- **Task**
Copy out the data below verbatim.

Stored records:
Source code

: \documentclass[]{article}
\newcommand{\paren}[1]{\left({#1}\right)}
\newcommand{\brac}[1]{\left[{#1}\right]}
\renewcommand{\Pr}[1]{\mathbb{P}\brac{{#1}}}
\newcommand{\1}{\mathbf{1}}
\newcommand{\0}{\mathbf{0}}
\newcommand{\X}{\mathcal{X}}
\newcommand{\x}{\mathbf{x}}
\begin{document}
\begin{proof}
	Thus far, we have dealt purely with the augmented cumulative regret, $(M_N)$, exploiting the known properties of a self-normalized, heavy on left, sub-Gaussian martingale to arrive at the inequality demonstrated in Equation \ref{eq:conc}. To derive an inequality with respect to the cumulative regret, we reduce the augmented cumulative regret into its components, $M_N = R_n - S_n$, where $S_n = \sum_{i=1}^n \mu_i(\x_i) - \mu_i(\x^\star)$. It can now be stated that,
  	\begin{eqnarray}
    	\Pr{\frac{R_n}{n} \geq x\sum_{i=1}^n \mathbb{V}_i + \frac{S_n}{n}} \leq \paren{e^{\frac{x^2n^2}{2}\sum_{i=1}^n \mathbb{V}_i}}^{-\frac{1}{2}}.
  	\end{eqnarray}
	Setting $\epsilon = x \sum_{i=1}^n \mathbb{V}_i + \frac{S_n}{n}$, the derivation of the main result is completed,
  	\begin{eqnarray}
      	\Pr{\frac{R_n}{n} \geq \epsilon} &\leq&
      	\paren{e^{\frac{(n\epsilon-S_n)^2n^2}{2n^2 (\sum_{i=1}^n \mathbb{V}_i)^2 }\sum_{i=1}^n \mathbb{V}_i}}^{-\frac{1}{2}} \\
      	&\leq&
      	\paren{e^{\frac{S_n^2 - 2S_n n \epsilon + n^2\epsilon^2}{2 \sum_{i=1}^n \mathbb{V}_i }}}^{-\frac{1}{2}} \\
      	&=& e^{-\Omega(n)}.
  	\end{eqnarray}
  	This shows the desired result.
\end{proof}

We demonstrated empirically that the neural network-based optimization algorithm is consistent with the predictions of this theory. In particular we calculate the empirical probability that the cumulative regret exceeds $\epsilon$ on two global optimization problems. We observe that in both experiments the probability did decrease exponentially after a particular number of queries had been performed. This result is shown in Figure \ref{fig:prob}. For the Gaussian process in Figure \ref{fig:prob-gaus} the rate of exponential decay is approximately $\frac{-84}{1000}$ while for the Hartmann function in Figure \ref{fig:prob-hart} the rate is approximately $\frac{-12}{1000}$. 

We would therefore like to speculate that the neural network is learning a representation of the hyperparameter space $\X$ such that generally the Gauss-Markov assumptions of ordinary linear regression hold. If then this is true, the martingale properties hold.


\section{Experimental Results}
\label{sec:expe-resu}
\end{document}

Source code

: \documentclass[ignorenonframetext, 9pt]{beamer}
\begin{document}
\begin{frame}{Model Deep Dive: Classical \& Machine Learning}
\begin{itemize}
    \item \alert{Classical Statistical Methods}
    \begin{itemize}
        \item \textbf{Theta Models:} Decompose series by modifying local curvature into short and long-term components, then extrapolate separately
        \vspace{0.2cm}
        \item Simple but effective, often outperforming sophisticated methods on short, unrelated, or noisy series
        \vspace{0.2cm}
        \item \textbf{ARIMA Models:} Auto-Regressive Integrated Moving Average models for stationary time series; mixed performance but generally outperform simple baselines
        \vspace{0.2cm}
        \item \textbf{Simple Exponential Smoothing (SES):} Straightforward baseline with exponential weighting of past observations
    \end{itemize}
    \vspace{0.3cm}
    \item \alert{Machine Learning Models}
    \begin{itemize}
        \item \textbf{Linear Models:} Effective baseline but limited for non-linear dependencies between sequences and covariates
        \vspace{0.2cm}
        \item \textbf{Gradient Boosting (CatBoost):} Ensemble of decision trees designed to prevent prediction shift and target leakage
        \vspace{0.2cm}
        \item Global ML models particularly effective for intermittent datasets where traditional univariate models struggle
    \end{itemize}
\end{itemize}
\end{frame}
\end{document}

- **Solution to the problem**
Source code

: \documentclass[]{article}
\newcommand{\paren}[1]{\left({#1}\right)}
\newcommand{\brac}[1]{\left[{#1}\right]}
\renewcommand{\Pr}[1]{\mathbb{P}\brac{{#1}}}
\newcommand{\1}{\mathbf{1}}
\newcommand{\0}{\mathbf{0}}
\newcommand{\X}{\mathcal{X}}
\newcommand{\x}{\mathbf{x}}
\begin{document}
\begin{proof}
	Thus far, we have dealt purely with the augmented cumulative regret, $(M_N)$, exploiting the known properties of a self-normalized, heavy on left, sub-Gaussian martingale to arrive at the inequality demonstrated in Equation \ref{eq:conc}. To derive an inequality with respect to the cumulative regret, we reduce the augmented cumulative regret into its components, $M_N = R_n - S_n$, where $S_n = \sum_{i=1}^n \mu_i(\x_i) - \mu_i(\x^\star)$. It can now be stated that,
  	\begin{eqnarray}
    	\Pr{\frac{R_n}{n} \geq x\sum_{i=1}^n \mathbb{V}_i + \frac{S_n}{n}} \leq \paren{e^{\frac{x^2n^2}{2}\sum_{i=1}^n \mathbb{V}_i}}^{-\frac{1}{2}}.
  	\end{eqnarray}
	Setting $\epsilon = x \sum_{i=1}^n \mathbb{V}_i + \frac{S_n}{n}$, the derivation of the main result is completed,
  	\begin{eqnarray}
      	\Pr{\frac{R_n}{n} \geq \epsilon} &\leq&
      	\paren{e^{\frac{(n\epsilon-S_n)^2n^2}{2n^2 (\sum_{i=1}^n \mathbb{V}_i)^2 }\sum_{i=1}^n \mathbb{V}_i}}^{-\frac{1}{2}} \\
      	&\leq&
      	\paren{e^{\frac{S_n^2 - 2S_n n \epsilon + n^2\epsilon^2}{2 \sum_{i=1}^n \mathbb{V}_i }}}^{-\frac{1}{2}} \\
      	&=& e^{-\Omega(n)}.
  	\end{eqnarray}
  	This shows the desired result.
\end{proof}

We demonstrated empirically that the neural network-based optimization algorithm is consistent with the predictions of this theory. In particular we calculate the empirical probability that the cumulative regret exceeds $\epsilon$ on two global optimization problems. We observe that in both experiments the probability did decrease exponentially after a particular number of queries had been performed. This result is shown in Figure \ref{fig:prob}. For the Gaussian process in Figure \ref{fig:prob-gaus} the rate of exponential decay is approximately $\frac{-84}{1000}$ while for the Hartmann function in Figure \ref{fig:prob-hart} the rate is approximately $\frac{-12}{1000}$. 

We would therefore like to speculate that the neural network is learning a representation of the hyperparameter space $\X$ such that generally the Gauss-Markov assumptions of ordinary linear regression hold. If then this is true, the martingale properties hold.


\section{Experimental Results}
\label{sec:expe-resu}
\end{document}

Source code

: \documentclass[ignorenonframetext, 9pt]{beamer}
\begin{document}
\begin{frame}{Model Deep Dive: Classical \& Machine Learning}
\begin{itemize}
    \item \alert{Classical Statistical Methods}
    \begin{itemize}
        \item \textbf{Theta Models:} Decompose series by modifying local curvature into short and long-term components, then extrapolate separately
        \vspace{0.2cm}
        \item Simple but effective, often outperforming sophisticated methods on short, unrelated, or noisy series
        \vspace{0.2cm}
        \item \textbf{ARIMA Models:} Auto-Regressive Integrated Moving Average models for stationary time series; mixed performance but generally outperform simple baselines
        \vspace{0.2cm}
        \item \textbf{Simple Exponential Smoothing (SES):} Straightforward baseline with exponential weighting of past observations
    \end{itemize}
    \vspace{0.3cm}
    \item \alert{Machine Learning Models}
    \begin{itemize}
        \item \textbf{Linear Models:} Effective baseline but limited for non-linear dependencies between sequences and covariates
        \vspace{0.2cm}
        \item \textbf{Gradient Boosting (CatBoost):} Ensemble of decision trees designed to prevent prediction shift and target leakage
        \vspace{0.2cm}
        \item Global ML models particularly effective for intermittent datasets where traditional univariate models struggle
    \end{itemize}
\end{itemize}
\end{frame}
\end{document}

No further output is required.